Anderson's final film was Cy Endfield's The Argyle Secrets, released in 1948. He died in London, England on August 26, 1948, at the age of 62.

==Partial filmography==

- Little Pal (1915) - John Grandon
- The Question (1916) - Ralph Tudor
- The Shadow of a Doubt (1916) - John Randolph
- The Almighty Dollar (1916) - Dr. Thornton
- The Co-Respondent (1917) - Howard Van Keel
- Her Man (1918) - Roger Malcom
- Night of Mystery (1937) - Det. Snitkin (uncredited)
- Hotel Haywire (1937) - Bartender (uncredited)
- Under Suspicion (1937) - Bill
- Born to Be Wild (1938) - Mayor
- The Saint in New York (1938) - Bonacci (uncredited)
- King of Alcatraz (1938) - Officer #3 (uncredited)
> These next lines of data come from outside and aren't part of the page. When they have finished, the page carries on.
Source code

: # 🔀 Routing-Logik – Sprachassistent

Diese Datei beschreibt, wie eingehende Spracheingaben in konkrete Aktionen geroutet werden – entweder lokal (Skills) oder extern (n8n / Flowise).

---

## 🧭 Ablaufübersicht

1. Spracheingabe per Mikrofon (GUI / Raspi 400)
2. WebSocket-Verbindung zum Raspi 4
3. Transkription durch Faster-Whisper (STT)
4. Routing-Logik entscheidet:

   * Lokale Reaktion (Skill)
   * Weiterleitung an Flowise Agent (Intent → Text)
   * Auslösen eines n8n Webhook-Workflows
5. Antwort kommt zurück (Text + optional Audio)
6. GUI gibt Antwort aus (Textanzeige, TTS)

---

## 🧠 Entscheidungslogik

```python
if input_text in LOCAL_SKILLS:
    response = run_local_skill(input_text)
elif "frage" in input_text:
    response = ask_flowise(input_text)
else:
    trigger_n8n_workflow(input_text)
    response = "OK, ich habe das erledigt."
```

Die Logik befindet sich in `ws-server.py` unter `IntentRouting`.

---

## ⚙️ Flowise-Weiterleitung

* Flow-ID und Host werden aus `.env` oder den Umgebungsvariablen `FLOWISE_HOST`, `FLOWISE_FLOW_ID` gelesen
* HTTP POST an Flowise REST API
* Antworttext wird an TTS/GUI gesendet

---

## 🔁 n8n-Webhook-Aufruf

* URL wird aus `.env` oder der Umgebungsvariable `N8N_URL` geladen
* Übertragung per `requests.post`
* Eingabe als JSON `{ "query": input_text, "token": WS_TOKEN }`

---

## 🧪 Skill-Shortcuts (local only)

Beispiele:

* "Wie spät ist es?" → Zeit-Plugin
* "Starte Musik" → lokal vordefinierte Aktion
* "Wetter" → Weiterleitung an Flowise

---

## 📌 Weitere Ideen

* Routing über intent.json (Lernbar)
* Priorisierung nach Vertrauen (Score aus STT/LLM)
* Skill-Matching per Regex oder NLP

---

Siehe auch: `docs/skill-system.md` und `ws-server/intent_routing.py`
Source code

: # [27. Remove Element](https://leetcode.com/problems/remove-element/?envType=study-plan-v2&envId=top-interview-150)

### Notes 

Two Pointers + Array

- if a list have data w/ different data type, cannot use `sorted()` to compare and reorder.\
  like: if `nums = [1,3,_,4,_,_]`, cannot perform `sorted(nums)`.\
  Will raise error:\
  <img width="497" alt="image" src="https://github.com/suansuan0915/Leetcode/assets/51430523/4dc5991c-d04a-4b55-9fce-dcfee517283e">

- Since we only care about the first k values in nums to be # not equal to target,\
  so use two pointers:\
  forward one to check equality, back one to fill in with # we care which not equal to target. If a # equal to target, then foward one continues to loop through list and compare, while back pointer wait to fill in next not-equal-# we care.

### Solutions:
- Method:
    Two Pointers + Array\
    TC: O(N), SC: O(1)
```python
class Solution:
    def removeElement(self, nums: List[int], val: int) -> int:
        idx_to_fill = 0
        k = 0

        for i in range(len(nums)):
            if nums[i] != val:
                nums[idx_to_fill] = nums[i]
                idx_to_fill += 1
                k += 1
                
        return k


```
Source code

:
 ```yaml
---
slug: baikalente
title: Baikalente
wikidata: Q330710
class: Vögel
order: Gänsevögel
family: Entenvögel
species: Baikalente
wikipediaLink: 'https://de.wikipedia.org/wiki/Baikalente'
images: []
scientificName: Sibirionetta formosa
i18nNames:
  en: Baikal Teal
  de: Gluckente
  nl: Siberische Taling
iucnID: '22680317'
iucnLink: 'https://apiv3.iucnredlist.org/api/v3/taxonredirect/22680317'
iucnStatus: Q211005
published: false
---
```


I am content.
- Crime Takes a Holiday (1938) - Minor Role (uncredited)
- King of Chinatown (1939) - Detective
- The Lady's from Kentucky (1939) - Joe Lane
- Union Pacific (1939) - Railwayman (uncredited)
- Undercover Doctor (1939) - Dr. Parsons (uncredited)
- They All Come Out (1939) - Associate Warden (uncredited)
- Million Dollar Legs (1939) - State College President Greene (uncredited)
- Behind Prison Gates (1939) - State Atty. Gen. Matthews (uncredited)
- The Man They Could Not Hang (1939) - Prison Warden (uncredited)
- A Woman Is the Judge (1939) - Detective (uncredited)
- Our Neighbors – The Carters (1939) - Drug Representative (uncredited)
- Chip of the Flying U (1939) - Foreign Agent (uncredited)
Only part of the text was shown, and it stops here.